Kentlilik bilincinin oluşması için uzmanlar üç temel yaklaşımı öngörmektedir. Birincisi, kentin tarihi ve kültürel değerlerinin farkına varmak. İkincisi, Kentin fiziksel ve sosyal (sürdürülebilir) dönüşümünü gerçekleştirmek. Üçüncüsü ise, kente aidiyet duygusunu hissederek kenti sahiplenip korumak.
Şehirde yaşamak ile şehri yaşamak farklı şeylerdir. Tıpkı şehirleşmek ile şehirlileşmenin aynı olmadığı gibi. Dolayısıyla şehirde yaşamak, bir insanın gerçekten şehirli olduğu ya da şehir bilincine eriştiği anlamına gelmez. Şehir ve insan ilişkisinde İnşa iki yönlüdür. Bir yandan insan şehri inşa ederken aynı zamanda şehir de insanı inşa etmektedir.
Aslında şehir kültürünün de şehir bilincinin de temelini “insan” faktörü oluşturur. İnsana duyulan saygı ve ona verilen değer doğrudan insanın içinde yaşadığı şehre yansır. Hem birey hem de toplum olarak “insan”a yüklenen anlamın yansıması o şehrin her karesinde hissedilir. Şehir, içinde yaşayanlarla ruh ve kimlik kazanır.
İnsanın insanla ve toplumla ve toplumun insanla ilişkisinden şehir hayatının ortak malzeme ve mekanlarının kullanımına kadar bütün alanlarda yaşanan diyalog ve ilişkiler, saygı ve hakkaniyet ölçüsü oranında değer ve anlam kazanır.
Bunu örneklerle somutlaştıracak olursak, komşuluk ilişkileri, trafik ihlalleri, kaldırım ve yol işgalleri, kaçak kullanımlar, çevre temizliği ihlalleri gibi hallerin oranı o şehrin medeniliği, kültürü ve bilinci ile doğrudan ilişkilidir.

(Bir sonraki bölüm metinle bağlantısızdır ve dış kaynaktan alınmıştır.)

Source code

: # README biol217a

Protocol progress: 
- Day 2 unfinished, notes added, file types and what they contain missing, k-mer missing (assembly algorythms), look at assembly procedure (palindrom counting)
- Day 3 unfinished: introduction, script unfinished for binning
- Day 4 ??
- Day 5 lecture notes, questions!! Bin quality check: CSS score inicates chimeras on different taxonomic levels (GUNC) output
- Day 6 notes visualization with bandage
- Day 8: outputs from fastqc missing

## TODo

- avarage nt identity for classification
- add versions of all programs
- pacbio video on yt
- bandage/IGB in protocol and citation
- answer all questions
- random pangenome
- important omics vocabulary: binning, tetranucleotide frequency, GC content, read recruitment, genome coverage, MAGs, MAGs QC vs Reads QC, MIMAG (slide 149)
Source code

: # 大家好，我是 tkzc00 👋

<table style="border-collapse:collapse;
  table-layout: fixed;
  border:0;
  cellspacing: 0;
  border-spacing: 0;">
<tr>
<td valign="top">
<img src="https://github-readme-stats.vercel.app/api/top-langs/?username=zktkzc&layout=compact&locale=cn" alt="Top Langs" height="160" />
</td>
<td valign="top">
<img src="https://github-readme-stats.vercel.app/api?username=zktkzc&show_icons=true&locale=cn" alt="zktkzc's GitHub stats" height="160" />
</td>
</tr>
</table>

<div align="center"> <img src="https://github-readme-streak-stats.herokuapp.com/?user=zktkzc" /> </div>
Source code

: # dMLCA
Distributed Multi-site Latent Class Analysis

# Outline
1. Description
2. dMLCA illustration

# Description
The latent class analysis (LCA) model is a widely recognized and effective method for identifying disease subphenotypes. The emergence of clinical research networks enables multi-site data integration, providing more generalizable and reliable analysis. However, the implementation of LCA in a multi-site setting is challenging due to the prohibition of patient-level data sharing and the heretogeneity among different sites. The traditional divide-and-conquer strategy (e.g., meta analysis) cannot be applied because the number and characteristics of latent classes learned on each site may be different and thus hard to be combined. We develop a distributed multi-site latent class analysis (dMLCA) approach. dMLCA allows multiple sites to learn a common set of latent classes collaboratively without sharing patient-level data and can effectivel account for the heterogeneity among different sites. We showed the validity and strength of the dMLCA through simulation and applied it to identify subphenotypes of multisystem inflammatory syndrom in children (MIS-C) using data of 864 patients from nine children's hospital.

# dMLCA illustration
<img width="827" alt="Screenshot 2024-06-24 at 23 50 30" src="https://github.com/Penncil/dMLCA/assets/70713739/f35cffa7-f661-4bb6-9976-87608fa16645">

Bunların sıkça ve ısrarla yaşandığı bir şehirde insanın değerinden söz edilemez.
Hele bir de şehir hayatını tanzim eden yasaların uygulayıcılarının ihmal ve ilgisizliği söz konusu ise, oraya ne kadar “şehir” denir, ya da “şehir” denir mi, ona siz karar verin.
Umarım “Şehir Kültürü Dersi” bir an önce uygulamaya konur ve kendisinden beklenilen faydayı verir.

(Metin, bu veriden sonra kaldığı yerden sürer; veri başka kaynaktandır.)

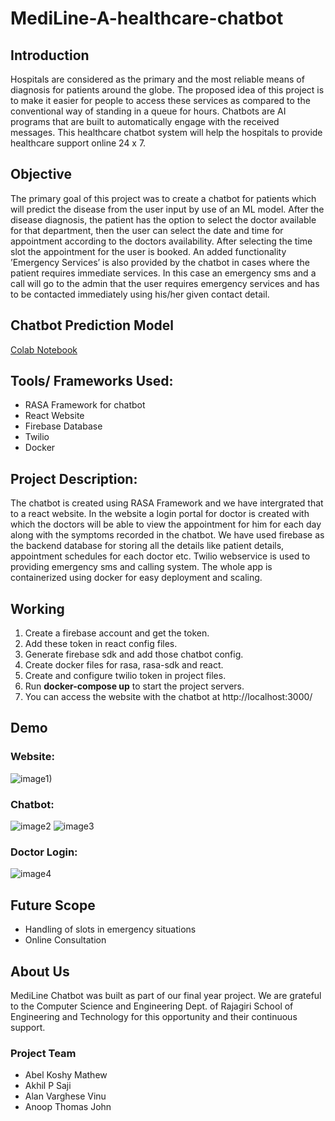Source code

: # MediLine-A-healthcare-chatbot

## Introduction
Hospitals are considered as the primary and the most reliable means of diagnosis for patients around the globe.
The proposed idea of this project is to make it easier for people to access these services
as compared to the conventional way of standing in a queue for hours. Chatbots are
AI programs that are built to automatically engage with the received messages.
This healthcare chatbot system will help the hospitals to provide healthcare support online
24 x 7. 

## Objective
The primary goal of this project was to create a chatbot for patients which will predict
the disease from the user input by use of an ML model. After the disease diagnosis, the
patient has the option to select the doctor available for that department, then the user
can select the date and time for appointment according to the doctors availability. After
selecting the time slot the appointment for the user is booked.
An added functionality ’Emergency Services’ is also provided by the chatbot in cases
where the patient requires immediate services. In this case an emergency sms and a call
will go to the admin that the user requires emergency services and has to be contacted
immediately using his/her given contact detail.

## Chatbot Prediction Model 
[Colab Notebook](https://colab.research.google.com/drive/1dIA7WBAAAHY2Omzx6ZzijYHlPUZAZH9j?usp=sharing)

## Tools/ Frameworks Used:
- RASA Framework for chatbot
- React Website
- Firebase Database
- Twilio 
- Docker

## Project Description:
The chatbot is created using RASA Framework and we have intergrated that to a react website. In the website a login portal for doctor is created with which the doctors will be able to view the appointment for him for each day along with the  symptoms recorded in the chatbot. We have used firebase as the backend database for storing all the details like patient details, appointment schedules for each doctor etc. Twilio webservice is used to providing emergency sms and calling system. The whole app is containerized using docker for easy deployment and scaling.

## Working
1. Create a firebase account and get the token.
2. Add these token in react config files.
3. Generate firebase sdk and add those chatbot config.  
4. Create docker files for rasa, rasa-sdk and react.
5. Create and configure twilio token in project files.
6. Run **docker-compose up** to start the project servers.
7. You can access the website with the chatbot at http://localhost:3000/

## Demo 
### Website:
![image1)](https://github.com/abelkmathew/MediLine-A-healthcare-chatbot/assets/55405281/d3fe2b12-38aa-4c33-97a2-cef9fb54f251)

### Chatbot:
![image2](https://github.com/abelkmathew/MediLine-A-healthcare-chatbot/assets/55405281/e3e968d5-b120-49da-b01f-87cf2bc55d9b)  ![image3](https://github.com/abelkmathew/MediLine-A-healthcare-chatbot/assets/55405281/366bed2d-c599-42ff-9a83-e412d88ca6b5)

### Doctor Login:
![image4](https://github.com/abelkmathew/MediLine-A-healthcare-chatbot/assets/55405281/190bcc33-d74f-4ce3-80fd-b6d0276f0e68)


## Future Scope
* Handling of slots in emergency situations
* Online Consultation

## About Us
MediLine Chatbot was built as part of our final year project. We are grateful to the Computer Science and Engineering Dept. of Rajagiri School of Engineering and Technology for this opportunity and their continuous support.

### Project Team
* Abel Koshy Mathew
* Akhil P Saji
* Alan Varghese Vinu
* Anoop Thomas John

Bu alanda söylenmesi gereken çok şey var. Sonucu etkiler mi bilmiyorum ama dile ve gündeme getirme sorumluluğu çerçevesinde fırsat buldukça söyleyeceğim. Yazımı Hacı Bayram Veli ile bitireyim:
"İnsan, şehri inşa ederken aslında taşın toprağın arasında kendisini inşa eder. Gönülde her ne var ise, şehir olarak görünür. Gönlü taş olanın şehri taş, gönlü aşk ile dolu olanın şehri gülistan olur."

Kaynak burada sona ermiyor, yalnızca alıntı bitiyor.